The filly heads an 18-strong field for the Close Brothers Red Rum Chase which honours the legendary three-time National winner.

Preparations at Aintree ahead of the Grand National meeting.

Preparations at Aintree ahead of the Grand National meeting.

Her Yorkshire rivals include Brian Ellison’s Forest Bihan, Sue Smith’s Cracking Find – who won Wetherby’s Castleford Chase on December 27 – and Demi Sang for Ben Haslam.

Yet Lady Buttons heads to Merseyside on the back of four wins this season – and then a creditable fourth-place finish in a Grade One Mares’ Hurdle at the Cheltenham Festival last month.

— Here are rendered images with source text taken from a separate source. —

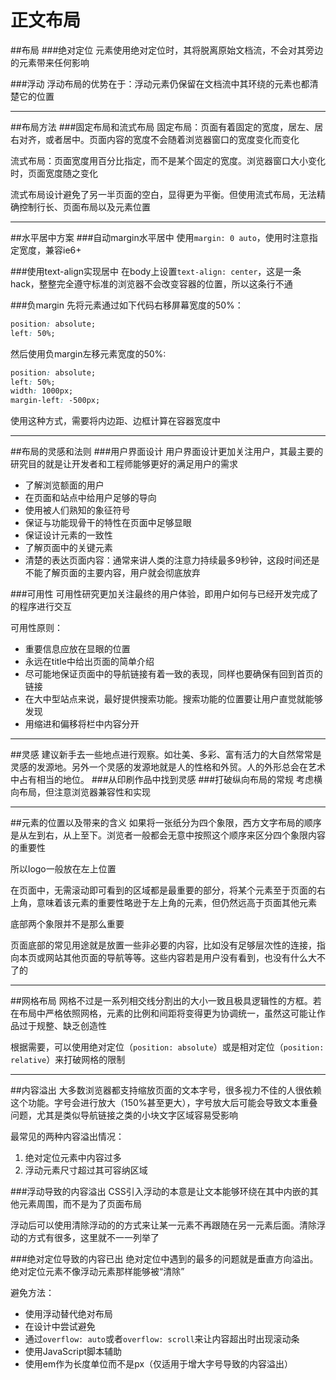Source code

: 正文布局
===
##布局
###绝对定位
元素使用绝对定位时，其将脱离原始文档流，不会对其旁边的元素带来任何影响

###浮动
浮动布局的优势在于：浮动元素仍保留在文档流中其环绕的元素也都清楚它的位置

---
##布局方法
###固定布局和流式布局
固定布局：页面有着固定的宽度，居左、居右对齐，或者居中。页面内容的宽度不会随着浏览器窗口的宽度变化而变化

流式布局：页面宽度用百分比指定，而不是某个固定的宽度。浏览器窗口大小变化时，页面宽度随之变化

流式布局设计避免了另一半页面的空白，显得更为平衡。但使用流式布局，无法精确控制行长、页面布局以及元素位置

---
##水平居中方案
###自动margin水平居中
使用```margin: 0 auto```，使用时注意指定宽度，兼容ie6+

###使用text-align实现居中
在body上设置```text-align: center```，这是一条hack，整整完全遵守标准的浏览器不会改变容器的位置，所以这条行不通

###负margin
先将元素通过如下代码右移屏幕宽度的50%：
```css
position: absolute;
left: 50%;
```
然后使用负margin左移元素宽度的50%:
```css
position: absolute;
left: 50%;
width: 1000px;
margin-left: -500px;
```
使用这种方式，需要将内边距、边框计算在容器宽度中

---
##布局的灵感和法则
###用户界面设计
用户界面设计更加关注用户，其最主要的研究目的就是让开发者和工程师能够更好的满足用户的需求
* 了解浏览额面的用户
* 在页面和站点中给用户足够的导向
* 使用被人们熟知的象征符号
* 保证与功能现骨干的特性在页面中足够显眼
* 保证设计元素的一致性
* 了解页面中的关键元素
* 清楚的表达页面内容：通常来讲人类的注意力持续最多9秒钟，这段时间还是不能了解页面的主要内容，用户就会彻底放弃

###可用性
可用性研究更加关注最终的用户体验，即用户如何与已经开发完成了的程序进行交互

可用性原则：
* 重要信息应放在显眼的位置
* 永远在title中给出页面的简单介绍
* 尽可能地保证页面中的导航链接有着一致的表现，同样也要确保有回到首页的链接
* 在大中型站点来说，最好提供搜索功能。搜索功能的位置要让用户直觉就能够发现
* 用缩进和偏移将栏中内容分开

---
##灵感
建议新手去一些地点进行观察。如壮美、多彩、富有活力的大自然常常是灵感的发源地。另外一个灵感的发源地就是人的性格和外贸。人的外形总会在艺术中占有相当的地位。
###从印刷作品中找到灵感
###打破纵向布局的常规
考虑横向布局，但注意浏览器兼容性和实现

---
##元素的位置以及带来的含义
如果将一张纸分为四个象限，西方文字布局的顺序是从左到右，从上至下。浏览者一般都会无意中按照这个顺序来区分四个象限内容的重要性

所以logo一般放在左上位置

在页面中，无需滚动即可看到的区域都是最重要的部分，将某个元素至于页面的右上角，意味着该元素的重要性略逊于左上角的元素，但仍然远高于页面其他元素

底部两个象限并不是那么重要

页面底部的常见用途就是放置一些非必要的内容，比如没有足够层次性的连接，指向本页或网站其他页面的导航等等。这些内容若是用户没有看到，也没有什么大不了的

---
##网格布局
网格不过是一系列相交线分割出的大小一致且极具逻辑性的方框。若在布局中严格依照网格，元素的比例和间距将变得更为协调统一，虽然这可能让作品过于规整、缺乏创造性

根据需要，可以使用绝对定位（```position: absolute```）或是相对定位（```position: relative```）来打破网格的限制

---
##内容溢出
大多数浏览器都支持缩放页面的文本字号，很多视力不佳的人很依赖这个功能。字号会进行放大（150%甚至更大），字号放大后可能会导致文本重叠问题，尤其是类似导航链接之类的小块文字区域容易受影响

最常见的两种内容溢出情况：
1. 绝对定位元素中内容过多
2. 浮动元素尺寸超过其可容纳区域

###浮动导致的内容溢出
CSS引入浮动的本意是让文本能够环绕在其中内嵌的其他元素周围，而不是为了页面布局

浮动后可以使用清除浮动的的方式来让某一元素不再跟随在另一元素后面。清除浮动的方式有很多，这里就不一一列举了

###绝对定位导致的内容已出
绝对定位中遇到的最多的问题就是垂直方向溢出。绝对定位元素不像浮动元素那样能够被“清除”

避免方法：
* 使用浮动替代绝对布局
* 在设计中尝试避免
* 通过```overflow: auto```或者```overflow: scroll```来让内容超出时出现滚动条
* 使用JavaScript脚本辅助
* 使用em作为长度单位而不是px（仅适用于增大字号导致的内容溢出）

However, the nine-year-old, owned and bred by North Yorkshire pub owners Jayne and Keith Sivills, had a successful schooling session on Tuesday under jockey Tommy Dowson who will continue to deputise for the injury-sidelined Adam Nicol.

Though it will be the first time Dowson has ridden the horse over fences, Catterick-based Kirby said Lady Buttons deserves to take her place at Aintree where she will face battle-hardened two-mile horses from many of the country’s top yards.

“Everything is grand – we are looking forward to it,” Kirby told The Yorkshire Post.

“It is a massive ask with such a big field but she deserves to go – we will see how she gets on.

“Everyone thinks she wants fences and two miles to be seen at her very best – that is what she has got.

“We schooled her on Tuesday under Tommy and jumped really well. There was no reason to change everything.”

Kirby was initially disappointed that Lady Buttons could not maintain her winning run at Cheltenham after four high-profile victories captured the imagination of the racing public.

Yet, as he reflected, any occasion when a horse is placed in a Grade One race at such a prestigious meeting is a “cause for celebration” and Lady Buttons is likely to have a long lay-off after today’s test.

“She’s been brilliant and she owes us nothing,” he added. “Let’s get her back in one piece and then look forward to next season.”

Meanwhile, Paul Nicholls admits only time will tell how much the Cheltenham Gold Cup has taken out of Clan Des Obeaux as he bids to get back on the winning trail in the Betway Bowl – today’s Grade One highlight.

After following up his King George triumph with a dominant display in the rescheduled Denman Chase at Ascot, the seven-year-old was strongly fancied to provide his trainer with a joint-record fifth Gold Cup success at last month’s Festival. However, after travelling well for much of the three-and-a-quarter-mile journey, Clan Des Obeaux, co-owned by football legend Sir Alex Ferguson, weakened on the run-in and finished fifth. Nicholls hopes his charge can bounce back on Merseyside for the North’s own Gold Cup – provided his Cheltenham exertions have not left a mark on Harry Cobden’s mount.

“You have to say, looking at Cheltenham, that he didn’t really stay the last little bit from the back of the last – but he still ran a really good race,” said Nicholls, who had the honour of parading Clan Des Obeaux in front of the Queen a week ago when she visited his Somerset stables.

“He has made huge improvements this season in the way he has come on. Being back on a flat track will suit him.

“He was fresh and well on Saturday morning, and there was no debate about running him, but you don’t know how they have taken it until you run them.”

The Nigel Twiston-Davies-trained Bristol De Mai ran his best race at Cheltenham to date in the Gold Cup three weeks ago – finishing two places ahead of Clan Des Obeaux in third.